Desinformatie: Verspreiding van onnauwkeurige informatie door roddels, sociale media of verkeerde interpretaties in de loop van de tijd.
Niet goed onthouden: Verhalen die worden doorgegeven en aangepast, kunnen subtiele veranderingen ondergaan, wat leidt tot nieuwe iteraties.
Miscommunicatie: Culturele misverstanden of taalbarrières kunnen gebeurtenissen van een aanvankelijk accuraat verhaal vertekenen.
Sensationalisme: Mensen kunnen spannende of gruwelijke details toevoegen om het verhaal boeiender te maken, vooral als er geen verifieerbare feiten zijn.
Paranoia: Angsten of zorgen over bepaalde onderwerpen kunnen een vruchtbare voedingsbodem creëren voor het ontstaan van stedelijke legendes.

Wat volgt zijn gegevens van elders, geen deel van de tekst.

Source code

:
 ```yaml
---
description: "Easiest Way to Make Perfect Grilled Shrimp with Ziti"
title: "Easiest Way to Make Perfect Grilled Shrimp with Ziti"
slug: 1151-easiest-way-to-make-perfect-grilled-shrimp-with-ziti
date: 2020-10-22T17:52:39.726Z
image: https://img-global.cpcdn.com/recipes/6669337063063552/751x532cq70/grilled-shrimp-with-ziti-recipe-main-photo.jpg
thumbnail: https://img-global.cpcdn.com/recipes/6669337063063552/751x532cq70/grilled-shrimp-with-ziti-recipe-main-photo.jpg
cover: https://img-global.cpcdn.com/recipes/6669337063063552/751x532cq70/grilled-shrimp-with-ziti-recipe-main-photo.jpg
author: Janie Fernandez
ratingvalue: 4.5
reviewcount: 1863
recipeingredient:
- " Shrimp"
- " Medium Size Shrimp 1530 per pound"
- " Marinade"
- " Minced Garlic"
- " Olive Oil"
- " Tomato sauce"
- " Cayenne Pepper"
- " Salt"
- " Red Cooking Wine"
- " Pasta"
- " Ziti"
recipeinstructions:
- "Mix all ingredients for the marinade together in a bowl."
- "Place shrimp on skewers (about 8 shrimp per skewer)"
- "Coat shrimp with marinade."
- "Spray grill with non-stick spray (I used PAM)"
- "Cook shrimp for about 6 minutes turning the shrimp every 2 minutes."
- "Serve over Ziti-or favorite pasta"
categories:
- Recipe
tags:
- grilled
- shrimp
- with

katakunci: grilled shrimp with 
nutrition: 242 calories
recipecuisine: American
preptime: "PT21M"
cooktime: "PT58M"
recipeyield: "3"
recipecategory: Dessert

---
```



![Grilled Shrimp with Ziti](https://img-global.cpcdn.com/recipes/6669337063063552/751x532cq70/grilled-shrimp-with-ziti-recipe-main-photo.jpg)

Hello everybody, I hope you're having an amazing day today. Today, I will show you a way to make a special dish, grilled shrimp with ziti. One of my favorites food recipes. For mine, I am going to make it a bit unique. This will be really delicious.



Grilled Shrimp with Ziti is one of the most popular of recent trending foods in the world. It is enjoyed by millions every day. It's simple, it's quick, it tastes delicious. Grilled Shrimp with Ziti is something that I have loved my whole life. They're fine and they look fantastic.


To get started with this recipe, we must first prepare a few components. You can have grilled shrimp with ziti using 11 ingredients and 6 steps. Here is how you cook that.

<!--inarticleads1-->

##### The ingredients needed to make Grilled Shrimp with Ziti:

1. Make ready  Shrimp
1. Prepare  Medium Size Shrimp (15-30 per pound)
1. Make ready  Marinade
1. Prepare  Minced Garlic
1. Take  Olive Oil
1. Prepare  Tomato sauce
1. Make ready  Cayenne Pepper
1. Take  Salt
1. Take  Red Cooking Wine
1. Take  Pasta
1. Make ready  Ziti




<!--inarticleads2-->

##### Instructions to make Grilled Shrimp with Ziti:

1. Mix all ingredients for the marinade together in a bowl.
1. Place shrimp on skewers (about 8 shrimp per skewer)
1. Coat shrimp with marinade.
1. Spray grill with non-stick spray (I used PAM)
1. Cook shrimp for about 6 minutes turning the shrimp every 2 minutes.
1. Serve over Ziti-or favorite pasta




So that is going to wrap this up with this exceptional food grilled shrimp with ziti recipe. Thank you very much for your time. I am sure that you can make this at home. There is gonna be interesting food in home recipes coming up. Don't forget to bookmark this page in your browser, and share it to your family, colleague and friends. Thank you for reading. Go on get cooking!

Hoaxes en grappen: Sommige mensen creëren opzettelijk stadslegendes als grapjes of om anderen te misleiden.
Groepsdenken: Een veel voorkomend fenomeen waarbij ideeën resoneren met een groep, waardoor ongefundeerde verhalen zich snel binnen die gemeenschap kunnen verspreiden.
Bevestigingsbias: Mensen hebben de neiging om informatie te zoeken die hun overtuigingen versterkt, wat de verspreiding van stedelijke legendes kan ondersteunen.
Bevestigingsbias: Mensen hebben de neiging om informatie te zoeken die hun overtuigingen versterkt, wat de verspreiding van stedelijke legendes kan ondersteunen.